> [TASK PROMPT]: Give the data again exactly as it appears, excluding any pictures.

┄┄┄┄┄┄┄┄┄┄

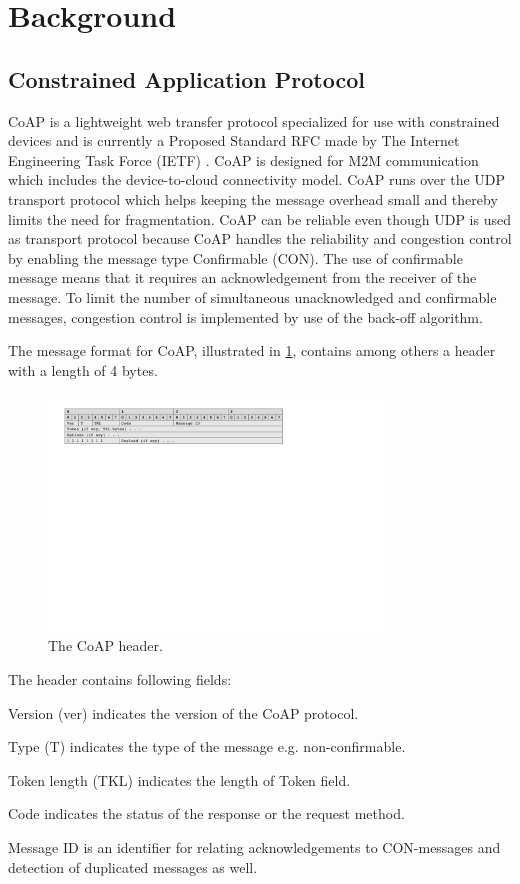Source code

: \section{Background}

\subsection{Constrained Application Protocol}
CoAP is a lightweight web transfer protocol specialized for use with constrained devices and is currently a Proposed Standard RFC made by The Internet Engineering Task Force (IETF) \cite{Inter93:online}. CoAP is designed for M2M communication which includes the device-to-cloud connectivity model.
CoAP runs over the UDP transport protocol which helps keeping the message overhead small and thereby limits the need for fragmentation.
CoAP can be reliable even though UDP is used as transport protocol because CoAP handles the reliability and congestion control by enabling the message type Confirmable (CON). 
The use of confirmable message means that it requires an acknowledgement from the receiver of the message. 
To limit the number of simultaneous unacknowledged and confirmable messages, congestion control is implemented by use of the back-off algorithm.

The message format for CoAP, illustrated in \figurename{\ref{fig:msgformatcoap}}, contains among others a header with a length of 4 bytes. 
\begin{figure}[bht]
	\centering
	\includegraphics[width=3.5in]{gfx/msgformat-coap}
	\caption{The CoAP header.}
	\label{fig:msgformatcoap}
\end{figure}

The header contains following fields: 
\begin{list}{-}{}
	\item Version (ver) indicates the version of the CoAP protocol.
	\item Type (T) indicates the type of the message e.g. non-confirmable.
	\item Token length (TKL) indicates the length of Token field.
	\item Code indicates the status of the response or the request method. 
	\item Message ID is an identifier for relating acknowledgements to CON-messages and detection of duplicated messages as well.
\end{list}


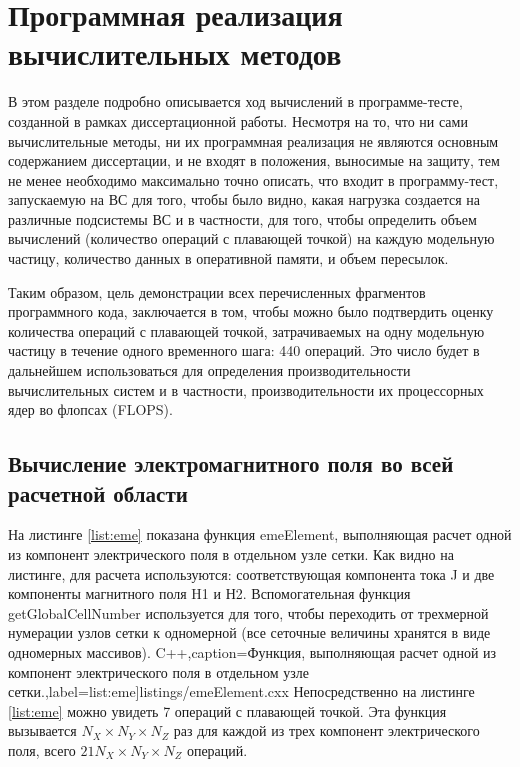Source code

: \section{Программная реализация вычислительных методов}
   В этом разделе подробно описывается ход вычислений в программе-тесте, созданной в рамках диссертационной работы. Несмотря на то, что ни сами вычислительные методы, ни их программная реализация не являются основным содержанием диссертации, и не входят в положения, выносимые на защиту, тем не менее необходимо максимально точно описать, что входит в программу-тест, запускаемую на ВС для того, чтобы было видно, какая нагрузка создается на различные подсистемы ВС и в частности, для того, чтобы определить объем вычислений (количество операций с плавающей точкой) на каждую модельную частицу, количество данных в оперативной памяти, и объем пересылок.
   
   Таким образом, цель демонстрации всех перечисленных фрагментов программного кода, заключается в том, чтобы можно было подтвердить оценку количества операций с плавающей точкой, затрачиваемых на одну модельную частицу в течение одного временного шага: 440 операций. Это число будет в дальнейшем использоваться для определения производительности вычислительных систем и в частности, производительности их процессорных ядер во флопсах (FLOPS).  
   
   
\subsection{Вычисление электромагнитного поля во всей расчетной области}

На листинге \ref{list:eme} показана функция emeElement, выполняющая расчет одной из компонент электрического поля в отдельном узле сетки. Как видно на листинге, для расчета используются: соответствующая компонента тока J и две компоненты магнитного поля H1 и Н2. Вспомогательная функция getGlobalCellNumber используется для того, чтобы переходить от трехмерной нумерации узлов сетки к одномерной (все сеточные величины хранятся в виде одномерных массивов).    
\begingroup
\captiondelim{ } %
C++},caption={Функция, выполняющая расчет одной из компонент электрического поля в отдельном узле сетки.},label={list:eme}]{listings/emeElement.cxx}
\endgroup 
Непосредственно на листинге \ref{list:eme} можно увидеть 7 операций с плавающей точкой. Эта функция вызывается $N_X \times N_Y \times N_Z$ раз для каждой из трех компонент электрического поля, всего 
$21 N_X \times N_Y \times N_Z$ операций.

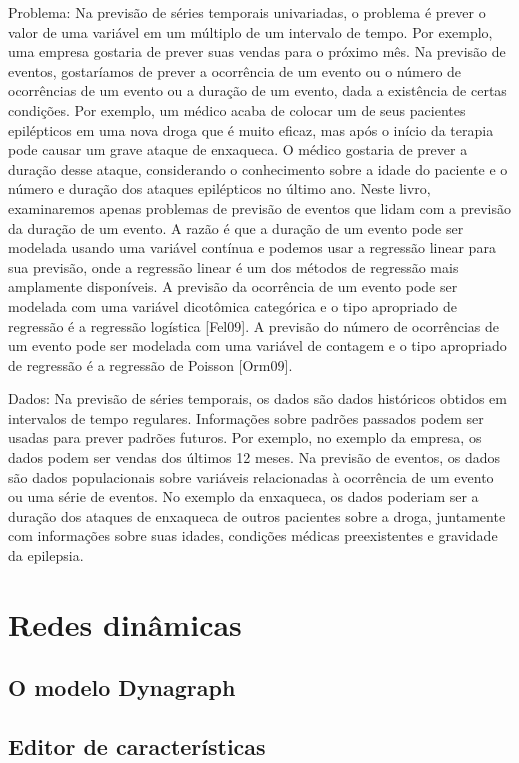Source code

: Problema: Na previsão de séries temporais univariadas, o problema é prever o valor de uma variável em um múltiplo de um intervalo de tempo. Por exemplo, uma empresa gostaria de prever suas vendas para o próximo mês. Na previsão de eventos, gostaríamos de prever a ocorrência de um evento ou o número de ocorrências de um evento ou a duração de um evento, dada a existência de certas condições. Por exemplo, um médico acaba de colocar um de seus pacientes epilépticos em uma nova droga que é muito eficaz, mas após o início da terapia pode causar um grave ataque de enxaqueca. O médico gostaria de prever a duração desse ataque, considerando o conhecimento sobre a idade do paciente e o número e duração dos ataques epilépticos no último ano. Neste livro, examinaremos apenas problemas de previsão de eventos que lidam com a previsão da duração de um evento. A razão é que a duração de um evento pode ser modelada usando uma variável contínua e podemos usar a regressão linear para sua previsão, onde a regressão linear é um dos métodos de regressão mais amplamente disponíveis. A previsão da ocorrência de um evento pode ser modelada com uma variável dicotômica categórica e o tipo apropriado de regressão é a regressão logística [Fel09]. A previsão do número de ocorrências de um evento pode ser modelada com uma variável de contagem e o tipo apropriado de regressão é a regressão de Poisson [Orm09].

Dados: Na previsão de séries temporais, os dados são dados históricos obtidos em intervalos de tempo regulares. Informações sobre padrões passados podem ser usadas para prever padrões futuros. Por exemplo, no exemplo da empresa, os dados podem ser vendas dos últimos 12 meses. Na previsão de eventos, os dados são dados populacionais sobre variáveis relacionadas à ocorrência de um evento ou uma série de eventos. No exemplo da enxaqueca, os dados poderiam ser a duração dos ataques de enxaqueca de outros pacientes sobre a droga, juntamente com informações sobre suas idades, condições médicas preexistentes e gravidade da epilepsia.

\section{Redes dinâmicas}
 \label{redes-dinamicas} 
\subsection{O modelo Dynagraph}
\subsection{Editor de características}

┄┄┄┄┄┄┄┄┄┄

> [WRITTEN REPLY]:
Source code

: \section{Background}

\subsection{Constrained Application Protocol}
CoAP is a lightweight web transfer protocol specialized for use with constrained devices and is currently a Proposed Standard RFC made by The Internet Engineering Task Force (IETF) \cite{Inter93:online}. CoAP is designed for M2M communication which includes the device-to-cloud connectivity model.
CoAP runs over the UDP transport protocol which helps keeping the message overhead small and thereby limits the need for fragmentation.
CoAP can be reliable even though UDP is used as transport protocol because CoAP handles the reliability and congestion control by enabling the message type Confirmable (CON). 
The use of confirmable message means that it requires an acknowledgement from the receiver of the message. 
To limit the number of simultaneous unacknowledged and confirmable messages, congestion control is implemented by use of the back-off algorithm.

The message format for CoAP, illustrated in \figurename{\ref{fig:msgformatcoap}}, contains among others a header with a length of 4 bytes. 
\begin{figure}[bht]
	\centering
	\includegraphics[width=3.5in]{gfx/msgformat-coap}
	\caption{The CoAP header.}
	\label{fig:msgformatcoap}
\end{figure}

The header contains following fields: 
\begin{list}{-}{}
	\item Version (ver) indicates the version of the CoAP protocol.
	\item Type (T) indicates the type of the message e.g. non-confirmable.
	\item Token length (TKL) indicates the length of Token field.
	\item Code indicates the status of the response or the request method. 
	\item Message ID is an identifier for relating acknowledgements to CON-messages and detection of duplicated messages as well.
\end{list}


Source code

: \section{Программная реализация вычислительных методов}
   В этом разделе подробно описывается ход вычислений в программе-тесте, созданной в рамках диссертационной работы. Несмотря на то, что ни сами вычислительные методы, ни их программная реализация не являются основным содержанием диссертации, и не входят в положения, выносимые на защиту, тем не менее необходимо максимально точно описать, что входит в программу-тест, запускаемую на ВС для того, чтобы было видно, какая нагрузка создается на различные подсистемы ВС и в частности, для того, чтобы определить объем вычислений (количество операций с плавающей точкой) на каждую модельную частицу, количество данных в оперативной памяти, и объем пересылок.
   
   Таким образом, цель демонстрации всех перечисленных фрагментов программного кода, заключается в том, чтобы можно было подтвердить оценку количества операций с плавающей точкой, затрачиваемых на одну модельную частицу в течение одного временного шага: 440 операций. Это число будет в дальнейшем использоваться для определения производительности вычислительных систем и в частности, производительности их процессорных ядер во флопсах (FLOPS).  
   
   
\subsection{Вычисление электромагнитного поля во всей расчетной области}

На листинге \ref{list:eme} показана функция emeElement, выполняющая расчет одной из компонент электрического поля в отдельном узле сетки. Как видно на листинге, для расчета используются: соответствующая компонента тока J и две компоненты магнитного поля H1 и Н2. Вспомогательная функция getGlobalCellNumber используется для того, чтобы переходить от трехмерной нумерации узлов сетки к одномерной (все сеточные величины хранятся в виде одномерных массивов).    
\begingroup
\captiondelim{ } %
C++},caption={Функция, выполняющая расчет одной из компонент электрического поля в отдельном узле сетки.},label={list:eme}]{listings/emeElement.cxx}
\endgroup 
Непосредственно на листинге \ref{list:eme} можно увидеть 7 операций с плавающей точкой. Эта функция вызывается $N_X \times N_Y \times N_Z$ раз для каждой из трех компонент электрического поля, всего 
$21 N_X \times N_Y \times N_Z$ операций.

Source code

: Problema: Na previsão de séries temporais univariadas, o problema é prever o valor de uma variável em um múltiplo de um intervalo de tempo. Por exemplo, uma empresa gostaria de prever suas vendas para o próximo mês. Na previsão de eventos, gostaríamos de prever a ocorrência de um evento ou o número de ocorrências de um evento ou a duração de um evento, dada a existência de certas condições. Por exemplo, um médico acaba de colocar um de seus pacientes epilépticos em uma nova droga que é muito eficaz, mas após o início da terapia pode causar um grave ataque de enxaqueca. O médico gostaria de prever a duração desse ataque, considerando o conhecimento sobre a idade do paciente e o número e duração dos ataques epilépticos no último ano. Neste livro, examinaremos apenas problemas de previsão de eventos que lidam com a previsão da duração de um evento. A razão é que a duração de um evento pode ser modelada usando uma variável contínua e podemos usar a regressão linear para sua previsão, onde a regressão linear é um dos métodos de regressão mais amplamente disponíveis. A previsão da ocorrência de um evento pode ser modelada com uma variável dicotômica categórica e o tipo apropriado de regressão é a regressão logística [Fel09]. A previsão do número de ocorrências de um evento pode ser modelada com uma variável de contagem e o tipo apropriado de regressão é a regressão de Poisson [Orm09].

Dados: Na previsão de séries temporais, os dados são dados históricos obtidos em intervalos de tempo regulares. Informações sobre padrões passados podem ser usadas para prever padrões futuros. Por exemplo, no exemplo da empresa, os dados podem ser vendas dos últimos 12 meses. Na previsão de eventos, os dados são dados populacionais sobre variáveis relacionadas à ocorrência de um evento ou uma série de eventos. No exemplo da enxaqueca, os dados poderiam ser a duração dos ataques de enxaqueca de outros pacientes sobre a droga, juntamente com informações sobre suas idades, condições médicas preexistentes e gravidade da epilepsia.

\section{Redes dinâmicas}
 \label{redes-dinamicas} 
\subsection{O modelo Dynagraph}
\subsection{Editor de características}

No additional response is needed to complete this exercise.